> RECORDS FOR THE TASK:
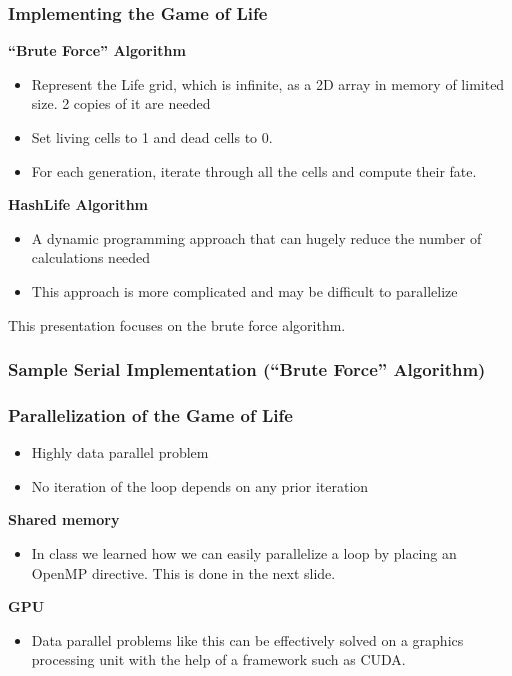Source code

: \documentclass{beamer}
\begin{document}
\begin{frame}
	\frametitle{Implementing the Game of Life}
	{\bf ``Brute Force'' Algorithm}
	\begin{itemize}
		\item Represent the Life grid, which is infinite, as a 2D array in
		memory of limited size.  2 copies of it are needed
		\item Set living cells to 1 and dead cells to 0.
		\item For each generation, iterate through all the cells and compute
		their fate. 
	\end{itemize}
	
	{\bf HashLife Algorithm}
	\begin{itemize}
		\item A dynamic programming approach that can hugely reduce the
		number of calculations needed
		\item This approach is more complicated and may be difficult to
		parallelize
	\end{itemize}
	This presentation focuses on the brute force algorithm.
\end{frame}

\begin{frame}
	\frametitle{Sample Serial Implementation (``Brute Force'' Algorithm)}
	
\end{frame}

\begin{frame}
	\frametitle{Parallelization of the Game of Life}
	\begin{itemize}
		\item Highly data parallel problem
		\item No iteration of the loop depends on any prior iteration
	\end{itemize}
	\begin{center}
	{\bf Shared memory}
	\end{center}
	\begin{itemize}
		\item In class we learned how we can easily parallelize a loop by
		placing an OpenMP directive.  This is done in the next slide.
	\end{itemize}
	\begin{center}
	{\bf GPU}
	\end{center}
	\begin{itemize}
		\item Data parallel problems like this can be effectively solved
		on a graphics processing unit with the help of a framework such as
		CUDA.
	\end{itemize}
\end{frame}
\end{document}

> TO DO: Print each line of the material above exactly, with the pictures removed from your copy.

> RESULT:
Source code

: \documentclass{beamer}
\begin{document}
\begin{frame}
	\frametitle{Implementing the Game of Life}
	{\bf ``Brute Force'' Algorithm}
	\begin{itemize}
		\item Represent the Life grid, which is infinite, as a 2D array in
		memory of limited size.  2 copies of it are needed
		\item Set living cells to 1 and dead cells to 0.
		\item For each generation, iterate through all the cells and compute
		their fate. 
	\end{itemize}
	
	{\bf HashLife Algorithm}
	\begin{itemize}
		\item A dynamic programming approach that can hugely reduce the
		number of calculations needed
		\item This approach is more complicated and may be difficult to
		parallelize
	\end{itemize}
	This presentation focuses on the brute force algorithm.
\end{frame}

\begin{frame}
	\frametitle{Sample Serial Implementation (``Brute Force'' Algorithm)}
	
\end{frame}

\begin{frame}
	\frametitle{Parallelization of the Game of Life}
	\begin{itemize}
		\item Highly data parallel problem
		\item No iteration of the loop depends on any prior iteration
	\end{itemize}
	\begin{center}
	{\bf Shared memory}
	\end{center}
	\begin{itemize}
		\item In class we learned how we can easily parallelize a loop by
		placing an OpenMP directive.  This is done in the next slide.
	\end{itemize}
	\begin{center}
	{\bf GPU}
	\end{center}
	\begin{itemize}
		\item Data parallel problems like this can be effectively solved
		on a graphics processing unit with the help of a framework such as
		CUDA.
	\end{itemize}
\end{frame}
\end{document}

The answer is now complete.